* **Assignment**:
Read the listing below and copy out each line where the word "Suggestion" occurs.

* **Material for the task**:
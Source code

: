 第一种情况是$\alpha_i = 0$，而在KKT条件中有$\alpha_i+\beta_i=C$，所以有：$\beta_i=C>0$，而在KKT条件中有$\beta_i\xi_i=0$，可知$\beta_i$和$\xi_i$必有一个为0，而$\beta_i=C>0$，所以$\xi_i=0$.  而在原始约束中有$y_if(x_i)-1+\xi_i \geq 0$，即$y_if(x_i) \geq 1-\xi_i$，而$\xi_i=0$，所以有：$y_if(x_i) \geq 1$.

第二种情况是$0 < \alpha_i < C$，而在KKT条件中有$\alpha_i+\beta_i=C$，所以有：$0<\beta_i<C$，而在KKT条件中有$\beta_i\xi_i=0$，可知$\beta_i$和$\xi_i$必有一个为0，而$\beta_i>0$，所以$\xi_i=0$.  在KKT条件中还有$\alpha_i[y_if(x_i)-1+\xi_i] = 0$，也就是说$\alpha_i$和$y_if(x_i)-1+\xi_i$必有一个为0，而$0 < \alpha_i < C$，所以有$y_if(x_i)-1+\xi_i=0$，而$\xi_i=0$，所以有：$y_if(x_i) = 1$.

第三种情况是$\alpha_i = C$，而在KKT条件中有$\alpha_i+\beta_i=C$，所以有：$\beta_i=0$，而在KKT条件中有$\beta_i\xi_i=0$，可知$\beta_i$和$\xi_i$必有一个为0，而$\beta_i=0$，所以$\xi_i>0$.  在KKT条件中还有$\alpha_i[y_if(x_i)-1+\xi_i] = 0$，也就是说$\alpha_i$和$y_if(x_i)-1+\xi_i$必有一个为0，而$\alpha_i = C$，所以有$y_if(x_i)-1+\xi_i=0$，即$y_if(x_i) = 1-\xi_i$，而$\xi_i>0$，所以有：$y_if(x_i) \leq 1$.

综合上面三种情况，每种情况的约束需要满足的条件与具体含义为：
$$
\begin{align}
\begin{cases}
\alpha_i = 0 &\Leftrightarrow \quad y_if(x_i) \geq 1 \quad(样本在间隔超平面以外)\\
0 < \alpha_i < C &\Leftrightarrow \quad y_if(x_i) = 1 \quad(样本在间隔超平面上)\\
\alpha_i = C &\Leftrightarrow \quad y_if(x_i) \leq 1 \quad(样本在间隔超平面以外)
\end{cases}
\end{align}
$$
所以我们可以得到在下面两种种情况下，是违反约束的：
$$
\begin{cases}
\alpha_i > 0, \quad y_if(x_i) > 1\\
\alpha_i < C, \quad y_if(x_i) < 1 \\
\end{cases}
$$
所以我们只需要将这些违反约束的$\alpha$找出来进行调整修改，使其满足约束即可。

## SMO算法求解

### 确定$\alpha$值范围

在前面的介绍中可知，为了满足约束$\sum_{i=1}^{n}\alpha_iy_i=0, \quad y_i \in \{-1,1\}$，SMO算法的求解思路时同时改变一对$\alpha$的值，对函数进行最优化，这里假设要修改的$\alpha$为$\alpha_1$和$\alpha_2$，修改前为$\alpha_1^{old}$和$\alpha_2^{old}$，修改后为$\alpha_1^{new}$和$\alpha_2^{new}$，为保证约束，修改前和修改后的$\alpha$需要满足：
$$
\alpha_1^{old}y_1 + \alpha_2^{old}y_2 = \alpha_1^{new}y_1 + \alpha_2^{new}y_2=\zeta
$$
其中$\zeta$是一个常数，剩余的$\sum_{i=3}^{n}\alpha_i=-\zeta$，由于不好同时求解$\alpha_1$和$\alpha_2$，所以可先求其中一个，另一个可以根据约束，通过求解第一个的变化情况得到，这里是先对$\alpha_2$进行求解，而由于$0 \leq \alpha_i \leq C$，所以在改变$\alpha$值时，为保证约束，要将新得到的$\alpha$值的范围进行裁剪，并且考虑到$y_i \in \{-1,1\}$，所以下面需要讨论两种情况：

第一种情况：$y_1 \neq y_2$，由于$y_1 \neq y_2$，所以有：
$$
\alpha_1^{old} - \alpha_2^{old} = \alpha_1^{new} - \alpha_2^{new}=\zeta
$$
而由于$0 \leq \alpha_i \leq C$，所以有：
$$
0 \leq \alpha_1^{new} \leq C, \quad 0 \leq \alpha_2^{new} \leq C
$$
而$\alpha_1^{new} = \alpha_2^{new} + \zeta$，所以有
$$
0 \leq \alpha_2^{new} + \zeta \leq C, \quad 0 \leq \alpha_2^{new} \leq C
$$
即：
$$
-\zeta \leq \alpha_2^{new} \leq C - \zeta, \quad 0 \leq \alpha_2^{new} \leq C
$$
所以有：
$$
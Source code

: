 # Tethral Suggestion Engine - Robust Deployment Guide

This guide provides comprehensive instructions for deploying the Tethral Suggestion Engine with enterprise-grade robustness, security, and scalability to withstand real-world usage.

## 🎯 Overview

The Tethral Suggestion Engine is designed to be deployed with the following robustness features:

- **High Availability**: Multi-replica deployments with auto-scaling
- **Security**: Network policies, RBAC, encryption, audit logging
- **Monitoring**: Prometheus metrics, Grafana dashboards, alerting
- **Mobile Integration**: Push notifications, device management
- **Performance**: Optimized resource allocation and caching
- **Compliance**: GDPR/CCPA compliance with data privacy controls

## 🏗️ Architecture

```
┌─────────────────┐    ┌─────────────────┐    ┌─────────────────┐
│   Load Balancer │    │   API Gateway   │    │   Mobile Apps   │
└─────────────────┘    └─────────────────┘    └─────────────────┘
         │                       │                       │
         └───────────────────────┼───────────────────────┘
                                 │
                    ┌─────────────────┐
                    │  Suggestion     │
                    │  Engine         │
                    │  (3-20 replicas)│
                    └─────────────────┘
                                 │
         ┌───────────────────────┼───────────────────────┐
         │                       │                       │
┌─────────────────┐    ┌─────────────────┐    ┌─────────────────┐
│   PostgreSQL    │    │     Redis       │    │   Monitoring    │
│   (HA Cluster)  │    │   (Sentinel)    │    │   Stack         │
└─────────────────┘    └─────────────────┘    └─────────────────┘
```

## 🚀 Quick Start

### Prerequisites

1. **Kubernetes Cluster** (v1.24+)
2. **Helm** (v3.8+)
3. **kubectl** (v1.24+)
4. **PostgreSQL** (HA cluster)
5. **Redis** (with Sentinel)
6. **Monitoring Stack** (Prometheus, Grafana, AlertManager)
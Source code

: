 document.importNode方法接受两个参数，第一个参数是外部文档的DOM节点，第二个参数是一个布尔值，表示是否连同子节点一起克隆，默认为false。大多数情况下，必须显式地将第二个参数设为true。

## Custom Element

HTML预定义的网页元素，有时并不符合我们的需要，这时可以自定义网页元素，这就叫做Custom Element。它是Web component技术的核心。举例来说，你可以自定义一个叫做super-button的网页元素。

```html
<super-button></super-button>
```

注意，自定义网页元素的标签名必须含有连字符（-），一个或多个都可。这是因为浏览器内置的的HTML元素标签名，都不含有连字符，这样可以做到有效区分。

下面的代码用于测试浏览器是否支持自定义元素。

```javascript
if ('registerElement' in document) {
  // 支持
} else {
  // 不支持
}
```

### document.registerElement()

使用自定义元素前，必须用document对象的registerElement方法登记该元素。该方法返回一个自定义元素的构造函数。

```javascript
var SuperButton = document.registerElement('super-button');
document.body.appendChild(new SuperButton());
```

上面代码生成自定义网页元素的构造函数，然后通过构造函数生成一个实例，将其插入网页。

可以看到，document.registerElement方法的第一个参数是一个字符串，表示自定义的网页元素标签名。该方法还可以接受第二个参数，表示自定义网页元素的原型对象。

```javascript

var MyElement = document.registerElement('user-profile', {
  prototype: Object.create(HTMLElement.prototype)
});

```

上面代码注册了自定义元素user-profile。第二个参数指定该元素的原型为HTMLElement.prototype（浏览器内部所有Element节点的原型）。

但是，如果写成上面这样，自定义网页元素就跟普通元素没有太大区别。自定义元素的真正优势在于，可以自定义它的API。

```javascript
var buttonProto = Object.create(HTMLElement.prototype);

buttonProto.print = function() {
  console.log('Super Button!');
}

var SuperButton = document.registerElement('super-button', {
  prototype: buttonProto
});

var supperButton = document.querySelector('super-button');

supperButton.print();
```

* **Result**:
: # Tethral Suggestion Engine - Robust Deployment Guide
This guide provides comprehensive instructions for deploying the Tethral Suggestion Engine with enterprise-grade robustness, security, and scalability to withstand real-world usage.
The Tethral Suggestion Engine is designed to be deployed with the following robustness features:
                    │  Suggestion     │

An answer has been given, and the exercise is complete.